Job: CEO, Groza Learning Center

Favorite music/musicians: Depends on the moment. It goes from Sinatra to Bob Marley.

Favorite movies/actors: I am a very big fan of very cliché romance movies with a happy ending. I feel that we have enough drama in the world and in our lives, and my movies have to be happy and exciting. From “What A Girl Wants” to “You’ve Got Mail” – all the fun, goofy, very romantic stuff.

Favorite books/authors: From a business standpoint, I love Howard Schultz’s books, I love Tony Shea books. There’s so many I absolutely love and enjoy. Danielle Steele.

Favorite TV shows: “Lucifer”

Favorite travel destinations: Loved Bora Bora and Tahiti. Loved Italy, loved Hong Kong, I traveled throughout China and fell in love with Hong Kong. Architecturally, I’m blown away with Barcelona. We traveled all over the world, and every place has something special. Last year we went to Australia and New Zealand, where we went to the coral reef.

Somewhere you’d like to go next: Thailand, India, and I’d like to go back to the Philippines.

Favorite food: Sushi. I could have it for breakfast, lunch, and dinner.

Favorite drink: White Russian.

Favorite Calabasas spots: Calabasas Commons, Gillette Ranch

What was your childhood like?

I actually grew up in Ukraine – I was born and raised, and I left Russia when I was 11 years old, I lived in Italy for a year, and then I came to the United States when I was 12 years old.
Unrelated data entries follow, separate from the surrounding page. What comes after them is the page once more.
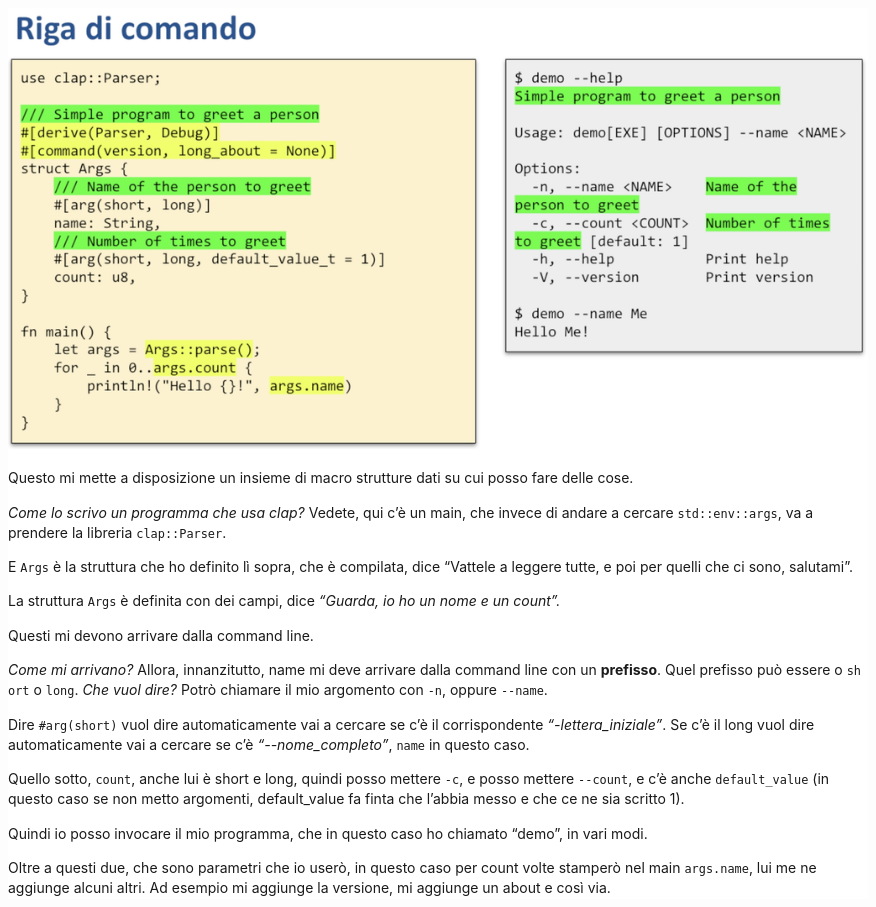 ![image.png](images/il_linguaggio_2/image%2069.png)

Questo mi mette a disposizione un insieme di macro strutture dati su cui posso fare delle cose.

*Come lo scrivo un programma che usa clap?*
Vedete, qui c’è un main, che invece di andare a cercare `std::env::args`, va a prendere la libreria `clap::Parser`.

E `Args` è la struttura che ho definito lì sopra, che è compilata, dice “Vattele a leggere tutte, e poi per quelli che ci sono, salutami”.

La struttura `Args` è definita con dei campi, dice *“Guarda, io ho un nome e un count”.*

Questi mi devono arrivare dalla command line.

*Come mi arrivano?*
Allora, innanzitutto, name mi deve arrivare dalla command line con un **prefisso**.
Quel prefisso può essere o `short` o `long`.
*Che vuol dire?*
Potrò chiamare il mio argomento con `-n`, oppure `--name`.

Dire `#arg(short)` vuol dire automaticamente vai a cercare se c’è il corrispondente *“-lettera_iniziale”*. 
Se c’è il long vuol dire automaticamente vai a cercare se c’è *“--nome_completo”*, `name` in questo caso.

Quello sotto, `count`, anche lui è short e long, quindi posso mettere `-c`, e posso mettere `--count`, e c’è anche `default_value` (in questo caso se non metto argomenti, default_value fa finta che l’abbia messo e che ce ne sia scritto 1).

Quindi io posso invocare il mio programma, che in questo caso ho chiamato “demo”, in vari modi.

Oltre a questi due, che sono parametri che io userò, in questo caso per count volte stamperò nel main `args.name`, lui me ne aggiunge alcuni altri.
Ad esempio mi aggiunge la versione, mi aggiunge un about e così via.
I didn’t speak English at all – I didn’t even know what ‘hi’ meant – and my very first school was West Hollywood, where all the Russians used to go to. If they came to Los Angeles, they would hover over West Hollywood. That’s where I started at 12 years old, not speaking the language at all, not knowing anything about the world.

Was this around the time of the fall of the Soviet Union?
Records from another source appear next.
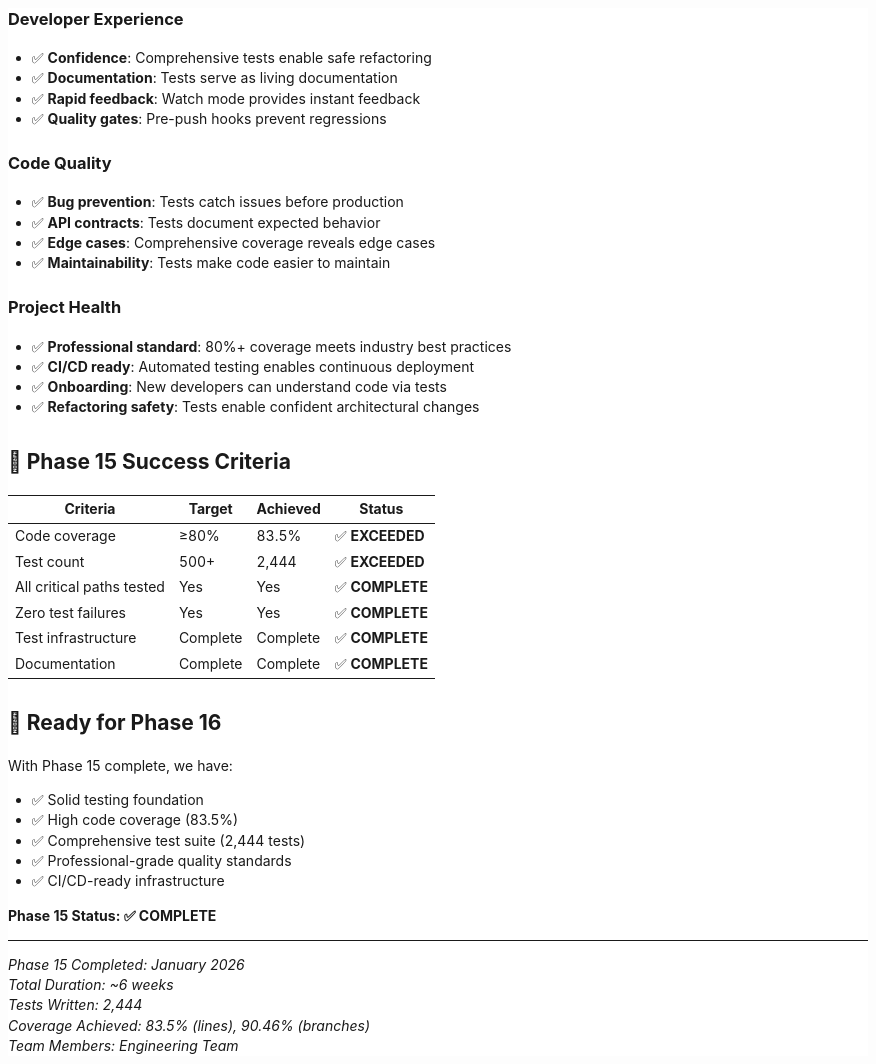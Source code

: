 ### Developer Experience
- ✅ **Confidence**: Comprehensive tests enable safe refactoring
- ✅ **Documentation**: Tests serve as living documentation
- ✅ **Rapid feedback**: Watch mode provides instant feedback
- ✅ **Quality gates**: Pre-push hooks prevent regressions

### Code Quality
- ✅ **Bug prevention**: Tests catch issues before production
- ✅ **API contracts**: Tests document expected behavior
- ✅ **Edge cases**: Comprehensive coverage reveals edge cases
- ✅ **Maintainability**: Tests make code easier to maintain

### Project Health
- ✅ **Professional standard**: 80%+ coverage meets industry best practices
- ✅ **CI/CD ready**: Automated testing enables continuous deployment
- ✅ **Onboarding**: New developers can understand code via tests
- ✅ **Refactoring safety**: Tests enable confident architectural changes

## 🎯 Phase 15 Success Criteria

| Criteria | Target | Achieved | Status |
|----------|--------|----------|--------|
| Code coverage | ≥80% | 83.5% | ✅ **EXCEEDED** |
| Test count | 500+ | 2,444 | ✅ **EXCEEDED** |
| All critical paths tested | Yes | Yes | ✅ **COMPLETE** |
| Zero test failures | Yes | Yes | ✅ **COMPLETE** |
| Test infrastructure | Complete | Complete | ✅ **COMPLETE** |
| Documentation | Complete | Complete | ✅ **COMPLETE** |

## 🚀 Ready for Phase 16

With Phase 15 complete, we have:
- ✅ Solid testing foundation
- ✅ High code coverage (83.5%)
- ✅ Comprehensive test suite (2,444 tests)
- ✅ Professional-grade quality standards
- ✅ CI/CD-ready infrastructure

**Phase 15 Status: ✅ COMPLETE**

---

*Phase 15 Completed: January 2026*  
*Total Duration: ~6 weeks*  
*Tests Written: 2,444*  
*Coverage Achieved: 83.5% (lines), 90.46% (branches)*  
*Team Members: Engineering Team*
It was right after, yes. Thanks to Gorbachev, we were able to escape.

What brought you to Los Angeles?

My mom wanted to be with her family, and my uncle lived here with his family.

How did you learn English and succeed in school?
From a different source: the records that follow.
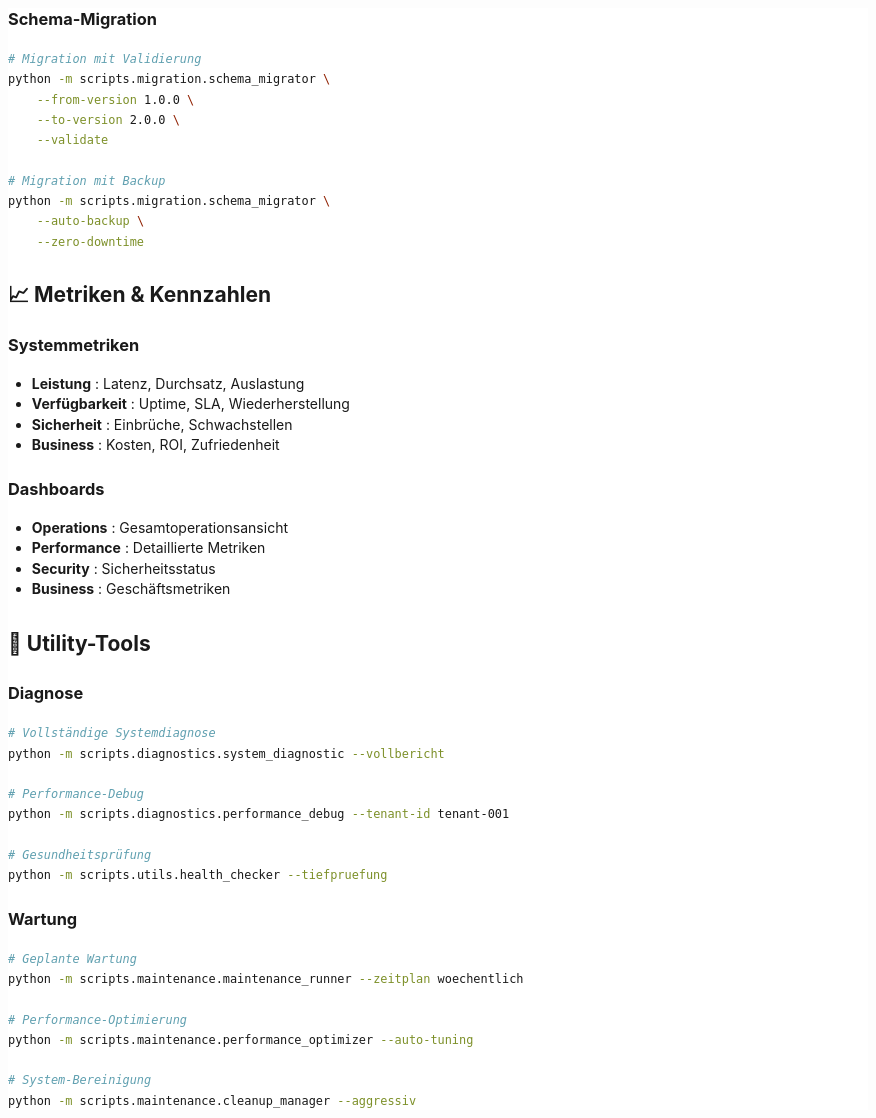 ### Schema-Migration
```bash
# Migration mit Validierung
python -m scripts.migration.schema_migrator \
    --from-version 1.0.0 \
    --to-version 2.0.0 \
    --validate

# Migration mit Backup
python -m scripts.migration.schema_migrator \
    --auto-backup \
    --zero-downtime
```

## 📈 Metriken & Kennzahlen

### Systemmetriken
- **Leistung** : Latenz, Durchsatz, Auslastung
- **Verfügbarkeit** : Uptime, SLA, Wiederherstellung
- **Sicherheit** : Einbrüche, Schwachstellen
- **Business** : Kosten, ROI, Zufriedenheit

### Dashboards
- **Operations** : Gesamtoperationsansicht
- **Performance** : Detaillierte Metriken
- **Security** : Sicherheitsstatus
- **Business** : Geschäftsmetriken

## 🔧 Utility-Tools

### Diagnose
```bash
# Vollständige Systemdiagnose
python -m scripts.diagnostics.system_diagnostic --vollbericht

# Performance-Debug
python -m scripts.diagnostics.performance_debug --tenant-id tenant-001

# Gesundheitsprüfung
python -m scripts.utils.health_checker --tiefpruefung
```

### Wartung
```bash
# Geplante Wartung
python -m scripts.maintenance.maintenance_runner --zeitplan woechentlich

# Performance-Optimierung
python -m scripts.maintenance.performance_optimizer --auto-tuning

# System-Bereinigung
python -m scripts.maintenance.cleanup_manager --aggressiv
```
It was literally taking you into the deep side of the ocean and throwing you in there, and you kind of have to learn to swim, or you drown. So that’s pretty much what it was. You want into school, and you have to figure out what to do, and how to do things. So you do. You don’t have another option.

Did anyone teach you on the side, or did you teach yourself?

The first year I was in ESL, and I went into the beginning class, and then they thought that I was so advanced, did such a great job, that straight after the first year, they put me in the regular class, which was horrible, because during that time, I missed out on so many learning opportunities: grammar, and things that I should’ve learned, like the alphabet. I had to learn the alphabet in 11thgrade, when my 11thgrade teacher said, ‘I just need you to alphabetize these words,’ and I looked her and I said – I spoke English by then – ‘I don’t know the English alphabet.’ So I had the alphabet in 11thgrade. Imagine having to learn Shakespearean plays – it was ‘Taming of the Shrew’ at that time – I remember it so well. There were vocabulary words we had to learn at that time and put them in alphabetical order, and I had no idea how to do it.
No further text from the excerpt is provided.